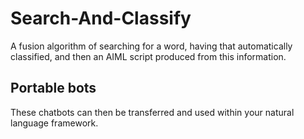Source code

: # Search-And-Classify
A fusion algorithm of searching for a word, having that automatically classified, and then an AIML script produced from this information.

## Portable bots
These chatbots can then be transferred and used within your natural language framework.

------------------------------------

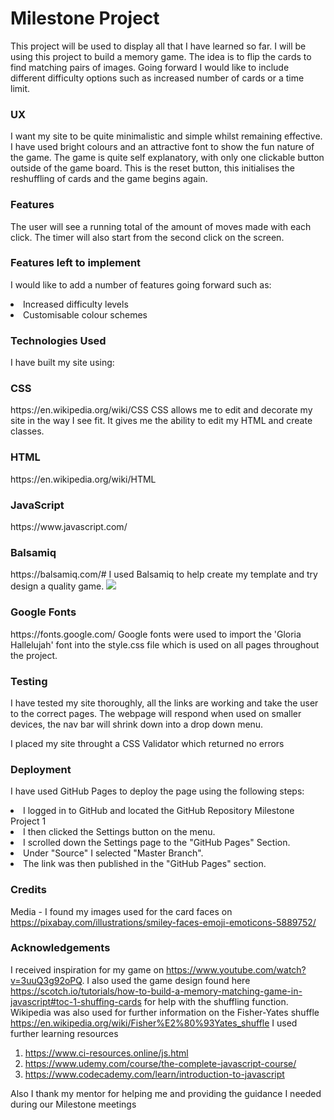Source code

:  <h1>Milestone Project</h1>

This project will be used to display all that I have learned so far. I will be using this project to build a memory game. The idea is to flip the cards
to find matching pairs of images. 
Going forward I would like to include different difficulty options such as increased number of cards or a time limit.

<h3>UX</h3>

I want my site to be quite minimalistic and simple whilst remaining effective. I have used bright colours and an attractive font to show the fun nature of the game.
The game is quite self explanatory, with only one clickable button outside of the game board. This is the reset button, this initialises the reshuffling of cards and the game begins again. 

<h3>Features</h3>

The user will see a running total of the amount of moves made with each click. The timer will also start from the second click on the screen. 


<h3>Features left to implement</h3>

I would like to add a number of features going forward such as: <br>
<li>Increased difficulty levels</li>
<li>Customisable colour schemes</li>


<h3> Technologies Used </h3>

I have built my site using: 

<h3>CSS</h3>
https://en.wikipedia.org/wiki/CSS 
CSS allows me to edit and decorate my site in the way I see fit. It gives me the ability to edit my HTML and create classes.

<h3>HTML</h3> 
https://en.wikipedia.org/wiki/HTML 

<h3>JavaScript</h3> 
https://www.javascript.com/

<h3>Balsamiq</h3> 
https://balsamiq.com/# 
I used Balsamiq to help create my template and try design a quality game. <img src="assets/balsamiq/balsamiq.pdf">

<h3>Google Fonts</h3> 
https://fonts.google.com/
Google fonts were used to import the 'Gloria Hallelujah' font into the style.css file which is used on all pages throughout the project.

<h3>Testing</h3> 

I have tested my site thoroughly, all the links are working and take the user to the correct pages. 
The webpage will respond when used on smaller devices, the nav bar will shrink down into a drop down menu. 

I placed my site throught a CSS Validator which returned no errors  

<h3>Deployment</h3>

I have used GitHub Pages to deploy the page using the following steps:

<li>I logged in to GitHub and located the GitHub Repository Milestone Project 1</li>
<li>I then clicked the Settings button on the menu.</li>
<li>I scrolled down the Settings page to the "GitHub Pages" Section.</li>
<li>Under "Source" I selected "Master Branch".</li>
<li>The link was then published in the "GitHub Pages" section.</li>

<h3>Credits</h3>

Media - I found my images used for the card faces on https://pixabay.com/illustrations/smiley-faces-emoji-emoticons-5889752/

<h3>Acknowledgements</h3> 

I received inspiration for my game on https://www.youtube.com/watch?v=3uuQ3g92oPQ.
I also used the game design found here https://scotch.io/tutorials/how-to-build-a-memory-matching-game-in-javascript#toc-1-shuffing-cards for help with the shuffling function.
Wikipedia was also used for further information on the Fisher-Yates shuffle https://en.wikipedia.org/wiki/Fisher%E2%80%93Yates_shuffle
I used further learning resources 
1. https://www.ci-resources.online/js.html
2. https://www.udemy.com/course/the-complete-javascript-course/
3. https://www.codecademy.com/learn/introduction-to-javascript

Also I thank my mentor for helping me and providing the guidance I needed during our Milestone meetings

------------------------------------

The task –
Starting with the line that holds "<h3>Balsamiq</h3>" and ending with the line that holds "https://fonts.google.com/", retype every line in the data above exactly, and nothing else.

Written solution –
<h3>Balsamiq</h3> 
https://balsamiq.com/# 
I used Balsamiq to help create my template and try design a quality game. <img src="assets/balsamiq/balsamiq.pdf">

<h3>Google Fonts</h3> 
https://fonts.google.com/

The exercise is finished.